| Summary | National Percentile | Rank vs Metro |
|---|---|---|
| Housing | 80th | Best |
| Demographics | 59th | Good |
| Amenities | 94th | Best |
Multifamily Valuation
| Property Details | |
|---|---|
| Address | 716 5th Avenue Ct, Monrovia, CA, 91016, US |
| Region / Metro | Monrovia |
| Year of Construction | 1995 |
| Units | 95 |
| Transaction Date | --- |
| Transaction Price | --- |
| Buyer | --- |
| Seller | --- |
716 5th Avenue Ct, Monrovia CA Multifamily Investment
Positioned in a high-amenity Los Angeles County pocket, the asset benefits from strong neighborhood occupancy and a deep renter base that supports durable cash flow, according to WDSuite’s CRE market data.

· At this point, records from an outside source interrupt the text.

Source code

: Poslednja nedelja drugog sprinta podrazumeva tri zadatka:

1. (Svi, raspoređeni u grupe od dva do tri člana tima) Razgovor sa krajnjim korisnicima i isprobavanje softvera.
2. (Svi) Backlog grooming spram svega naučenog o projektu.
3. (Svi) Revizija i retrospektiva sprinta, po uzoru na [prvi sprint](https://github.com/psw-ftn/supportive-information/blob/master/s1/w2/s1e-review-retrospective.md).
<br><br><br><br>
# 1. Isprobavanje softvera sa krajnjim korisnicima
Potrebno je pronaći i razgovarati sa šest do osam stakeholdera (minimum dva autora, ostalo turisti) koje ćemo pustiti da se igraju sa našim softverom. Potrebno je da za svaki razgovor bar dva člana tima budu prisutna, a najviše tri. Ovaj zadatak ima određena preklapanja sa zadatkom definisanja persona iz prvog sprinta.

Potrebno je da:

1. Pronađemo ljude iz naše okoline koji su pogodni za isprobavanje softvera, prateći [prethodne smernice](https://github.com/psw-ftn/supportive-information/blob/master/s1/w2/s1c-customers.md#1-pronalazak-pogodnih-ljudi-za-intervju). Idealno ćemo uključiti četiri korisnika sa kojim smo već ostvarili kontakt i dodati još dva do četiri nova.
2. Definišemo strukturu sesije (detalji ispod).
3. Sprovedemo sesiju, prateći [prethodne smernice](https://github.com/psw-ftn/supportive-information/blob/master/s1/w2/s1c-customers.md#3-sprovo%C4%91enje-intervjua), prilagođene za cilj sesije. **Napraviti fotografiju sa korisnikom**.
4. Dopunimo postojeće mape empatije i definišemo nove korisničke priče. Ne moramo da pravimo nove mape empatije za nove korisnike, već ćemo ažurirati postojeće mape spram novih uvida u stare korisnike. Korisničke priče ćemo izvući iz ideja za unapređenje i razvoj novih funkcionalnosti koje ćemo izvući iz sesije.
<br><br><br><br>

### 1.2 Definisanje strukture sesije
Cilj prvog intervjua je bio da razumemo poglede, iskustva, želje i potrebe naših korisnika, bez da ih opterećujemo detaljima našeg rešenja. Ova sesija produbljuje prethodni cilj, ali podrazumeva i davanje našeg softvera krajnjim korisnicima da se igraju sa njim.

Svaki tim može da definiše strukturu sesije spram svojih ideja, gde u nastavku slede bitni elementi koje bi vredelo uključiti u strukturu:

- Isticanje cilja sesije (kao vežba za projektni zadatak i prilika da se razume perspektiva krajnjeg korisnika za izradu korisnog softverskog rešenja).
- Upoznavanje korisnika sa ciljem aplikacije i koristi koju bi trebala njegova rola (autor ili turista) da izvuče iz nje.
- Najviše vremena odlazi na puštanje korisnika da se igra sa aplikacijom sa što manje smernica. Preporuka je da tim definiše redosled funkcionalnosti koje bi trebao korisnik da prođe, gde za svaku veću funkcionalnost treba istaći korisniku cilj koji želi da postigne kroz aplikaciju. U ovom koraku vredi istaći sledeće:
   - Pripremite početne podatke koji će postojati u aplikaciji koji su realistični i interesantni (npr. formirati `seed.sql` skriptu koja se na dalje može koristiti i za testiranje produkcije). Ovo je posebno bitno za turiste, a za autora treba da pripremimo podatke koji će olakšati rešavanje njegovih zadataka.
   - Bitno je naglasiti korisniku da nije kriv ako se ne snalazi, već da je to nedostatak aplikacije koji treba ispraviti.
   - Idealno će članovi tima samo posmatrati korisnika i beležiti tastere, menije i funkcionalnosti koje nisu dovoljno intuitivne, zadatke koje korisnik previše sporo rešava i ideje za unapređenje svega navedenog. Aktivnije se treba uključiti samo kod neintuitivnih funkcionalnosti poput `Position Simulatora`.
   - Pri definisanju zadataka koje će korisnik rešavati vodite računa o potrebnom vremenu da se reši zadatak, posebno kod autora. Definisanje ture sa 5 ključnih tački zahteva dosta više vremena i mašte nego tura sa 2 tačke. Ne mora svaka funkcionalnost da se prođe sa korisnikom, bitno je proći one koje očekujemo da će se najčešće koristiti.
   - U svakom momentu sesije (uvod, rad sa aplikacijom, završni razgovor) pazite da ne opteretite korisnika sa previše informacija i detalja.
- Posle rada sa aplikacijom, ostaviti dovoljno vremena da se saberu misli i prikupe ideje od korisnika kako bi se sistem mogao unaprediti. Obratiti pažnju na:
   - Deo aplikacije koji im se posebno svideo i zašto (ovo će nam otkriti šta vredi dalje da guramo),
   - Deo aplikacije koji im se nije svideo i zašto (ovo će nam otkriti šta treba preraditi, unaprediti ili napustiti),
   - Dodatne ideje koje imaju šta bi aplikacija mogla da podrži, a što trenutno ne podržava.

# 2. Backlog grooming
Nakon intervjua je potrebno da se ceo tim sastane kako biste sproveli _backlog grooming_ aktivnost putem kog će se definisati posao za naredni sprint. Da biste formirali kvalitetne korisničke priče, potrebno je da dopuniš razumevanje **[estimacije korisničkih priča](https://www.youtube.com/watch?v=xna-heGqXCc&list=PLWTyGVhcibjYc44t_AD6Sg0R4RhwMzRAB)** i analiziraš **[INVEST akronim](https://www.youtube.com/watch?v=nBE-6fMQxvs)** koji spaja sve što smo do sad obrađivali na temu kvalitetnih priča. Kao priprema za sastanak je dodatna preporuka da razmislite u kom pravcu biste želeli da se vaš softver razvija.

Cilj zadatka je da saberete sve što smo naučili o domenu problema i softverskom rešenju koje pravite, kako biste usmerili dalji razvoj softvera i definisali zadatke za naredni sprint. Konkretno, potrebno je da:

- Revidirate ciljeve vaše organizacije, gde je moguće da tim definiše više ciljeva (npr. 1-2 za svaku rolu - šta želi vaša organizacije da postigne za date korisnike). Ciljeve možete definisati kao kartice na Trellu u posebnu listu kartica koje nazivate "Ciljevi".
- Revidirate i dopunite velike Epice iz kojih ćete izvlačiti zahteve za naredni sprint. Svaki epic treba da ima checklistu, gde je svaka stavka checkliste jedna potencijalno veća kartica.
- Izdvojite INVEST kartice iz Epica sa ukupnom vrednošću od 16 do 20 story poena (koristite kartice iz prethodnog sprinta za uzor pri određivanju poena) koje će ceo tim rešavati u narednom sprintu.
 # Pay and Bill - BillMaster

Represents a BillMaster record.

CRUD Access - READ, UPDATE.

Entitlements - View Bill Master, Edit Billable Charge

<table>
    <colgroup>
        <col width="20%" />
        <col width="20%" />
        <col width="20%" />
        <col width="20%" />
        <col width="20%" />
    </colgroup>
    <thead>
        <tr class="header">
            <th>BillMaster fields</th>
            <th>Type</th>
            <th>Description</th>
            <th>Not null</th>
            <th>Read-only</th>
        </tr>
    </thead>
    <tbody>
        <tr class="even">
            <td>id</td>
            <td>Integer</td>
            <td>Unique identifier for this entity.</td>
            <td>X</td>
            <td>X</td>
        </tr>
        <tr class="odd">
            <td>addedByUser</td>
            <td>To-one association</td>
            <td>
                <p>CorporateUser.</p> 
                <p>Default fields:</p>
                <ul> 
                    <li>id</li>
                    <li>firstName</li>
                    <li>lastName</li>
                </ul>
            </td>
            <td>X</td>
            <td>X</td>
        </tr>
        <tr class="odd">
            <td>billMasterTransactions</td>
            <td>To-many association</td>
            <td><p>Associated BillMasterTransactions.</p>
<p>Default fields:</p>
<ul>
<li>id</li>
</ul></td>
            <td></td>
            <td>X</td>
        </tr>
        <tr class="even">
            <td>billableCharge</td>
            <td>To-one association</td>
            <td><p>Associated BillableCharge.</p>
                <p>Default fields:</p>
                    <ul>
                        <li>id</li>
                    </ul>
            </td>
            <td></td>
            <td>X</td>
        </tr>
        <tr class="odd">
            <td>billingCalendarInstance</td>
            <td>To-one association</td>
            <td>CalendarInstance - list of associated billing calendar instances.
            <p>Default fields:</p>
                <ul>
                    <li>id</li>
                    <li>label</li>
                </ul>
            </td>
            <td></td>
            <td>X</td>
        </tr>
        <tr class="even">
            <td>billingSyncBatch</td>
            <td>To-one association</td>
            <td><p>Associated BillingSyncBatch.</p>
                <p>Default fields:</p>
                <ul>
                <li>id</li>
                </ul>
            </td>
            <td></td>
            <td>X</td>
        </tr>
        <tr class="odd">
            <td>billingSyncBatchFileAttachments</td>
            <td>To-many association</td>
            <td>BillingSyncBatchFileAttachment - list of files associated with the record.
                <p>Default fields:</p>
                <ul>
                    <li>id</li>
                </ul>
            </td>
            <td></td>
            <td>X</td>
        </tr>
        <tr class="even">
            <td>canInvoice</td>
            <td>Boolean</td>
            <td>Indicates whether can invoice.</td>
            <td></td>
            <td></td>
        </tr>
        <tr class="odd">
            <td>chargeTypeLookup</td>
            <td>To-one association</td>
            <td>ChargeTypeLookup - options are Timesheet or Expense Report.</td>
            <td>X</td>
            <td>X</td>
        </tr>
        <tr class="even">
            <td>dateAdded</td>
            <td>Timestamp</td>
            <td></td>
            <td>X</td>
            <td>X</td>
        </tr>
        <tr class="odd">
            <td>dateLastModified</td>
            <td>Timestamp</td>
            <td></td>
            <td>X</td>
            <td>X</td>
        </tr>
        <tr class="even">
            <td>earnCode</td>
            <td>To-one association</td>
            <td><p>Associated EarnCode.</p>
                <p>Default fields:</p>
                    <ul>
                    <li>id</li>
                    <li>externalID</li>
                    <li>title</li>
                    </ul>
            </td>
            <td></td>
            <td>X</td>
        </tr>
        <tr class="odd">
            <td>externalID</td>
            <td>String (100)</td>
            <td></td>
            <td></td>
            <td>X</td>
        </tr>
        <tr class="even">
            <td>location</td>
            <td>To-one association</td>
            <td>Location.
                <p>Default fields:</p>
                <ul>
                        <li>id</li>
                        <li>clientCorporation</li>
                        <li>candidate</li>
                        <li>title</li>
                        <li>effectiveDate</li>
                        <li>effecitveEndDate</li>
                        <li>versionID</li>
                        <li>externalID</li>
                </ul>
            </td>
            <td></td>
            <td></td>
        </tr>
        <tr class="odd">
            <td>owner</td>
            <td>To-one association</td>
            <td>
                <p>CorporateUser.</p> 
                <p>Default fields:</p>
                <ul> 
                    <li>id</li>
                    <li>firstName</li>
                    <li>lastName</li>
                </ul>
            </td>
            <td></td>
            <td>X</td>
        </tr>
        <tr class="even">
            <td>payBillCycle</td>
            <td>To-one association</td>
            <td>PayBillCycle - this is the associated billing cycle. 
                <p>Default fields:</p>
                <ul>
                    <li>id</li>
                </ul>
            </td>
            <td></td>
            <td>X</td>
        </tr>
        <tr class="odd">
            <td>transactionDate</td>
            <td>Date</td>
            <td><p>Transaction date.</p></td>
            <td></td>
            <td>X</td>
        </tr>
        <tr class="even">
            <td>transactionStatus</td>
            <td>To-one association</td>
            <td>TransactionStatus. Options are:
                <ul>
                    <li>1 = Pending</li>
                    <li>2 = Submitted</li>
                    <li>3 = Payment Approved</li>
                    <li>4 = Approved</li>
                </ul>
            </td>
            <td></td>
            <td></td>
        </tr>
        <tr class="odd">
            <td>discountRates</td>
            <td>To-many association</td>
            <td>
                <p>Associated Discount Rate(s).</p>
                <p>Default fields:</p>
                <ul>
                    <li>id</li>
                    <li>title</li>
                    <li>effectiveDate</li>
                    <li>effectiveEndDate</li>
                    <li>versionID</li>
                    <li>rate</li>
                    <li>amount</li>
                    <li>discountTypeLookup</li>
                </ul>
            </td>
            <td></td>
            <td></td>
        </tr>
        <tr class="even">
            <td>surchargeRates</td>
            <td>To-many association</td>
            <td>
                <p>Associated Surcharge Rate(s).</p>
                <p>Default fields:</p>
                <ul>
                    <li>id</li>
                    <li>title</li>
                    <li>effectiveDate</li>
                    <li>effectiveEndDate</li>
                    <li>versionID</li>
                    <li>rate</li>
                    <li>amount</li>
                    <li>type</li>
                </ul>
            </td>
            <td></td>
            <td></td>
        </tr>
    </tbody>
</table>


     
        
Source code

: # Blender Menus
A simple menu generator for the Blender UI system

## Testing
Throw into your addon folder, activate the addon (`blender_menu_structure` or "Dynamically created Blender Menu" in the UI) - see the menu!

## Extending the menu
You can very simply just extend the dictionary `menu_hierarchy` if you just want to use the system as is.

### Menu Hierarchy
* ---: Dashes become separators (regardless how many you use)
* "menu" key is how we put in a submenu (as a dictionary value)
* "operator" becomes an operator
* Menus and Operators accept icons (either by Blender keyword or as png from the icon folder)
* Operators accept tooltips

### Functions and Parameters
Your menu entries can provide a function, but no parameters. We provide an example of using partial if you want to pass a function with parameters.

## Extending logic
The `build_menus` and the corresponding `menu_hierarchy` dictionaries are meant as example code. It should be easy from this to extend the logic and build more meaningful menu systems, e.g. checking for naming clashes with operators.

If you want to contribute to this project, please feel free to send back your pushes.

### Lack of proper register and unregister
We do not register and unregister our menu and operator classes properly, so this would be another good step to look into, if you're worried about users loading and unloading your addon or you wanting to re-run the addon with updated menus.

The property sits in an Urban Core neighborhood with an A rating and ranks 131 out of 1,441 Los Angeles–Long Beach–Glendale metro neighborhoods, placing it in the top quartile locally. Neighborhood metrics indicate investor-friendly fundamentals such as solid occupancy and service-rich surroundings; these statistics reflect the neighborhood, not the property.
Amenity access is a clear strength, with grocery, parks, pharmacies, and dining density testing in the mid-90s national percentiles. Average school ratings trend above most U.S. neighborhoods (around the 73rd percentile nationally), which can help support resident retention among family renters.
The neighborhood’s renter-occupied share is approximately 66%, signaling a deep tenant base for multifamily. Neighborhood occupancy is about 95.8%, placing it above many U.S. areas (76th percentile nationally) and supportive of leasing stability for comparable assets.
With a neighborhood average construction year around 1967, a 1995 vintage positions this asset as newer than much of the local stock—typically enhancing competitive appeal versus older properties. Investors should still plan for systems modernization typical of 1990s construction while leveraging relative quality to reduce near-term capital pressure.
Ownership costs in the area are elevated by national standards (home values around the 95th percentile nationally), which tends to sustain reliance on rentals and can support pricing power. Meanwhile, neighborhood rent-to-income around 0.25 indicates manageable affordability pressure in an L.A.-area context, a positive for lease retention.
Within a 3-mile radius, recent trends show essentially flat population but rising household counts and smaller household sizes; forward-looking data points to population growth, a sizable increase in households by 2028, and a modest rise in the renter share. Together, these shifts suggest a larger tenant base and ongoing demand for rental units, supporting occupancy durability.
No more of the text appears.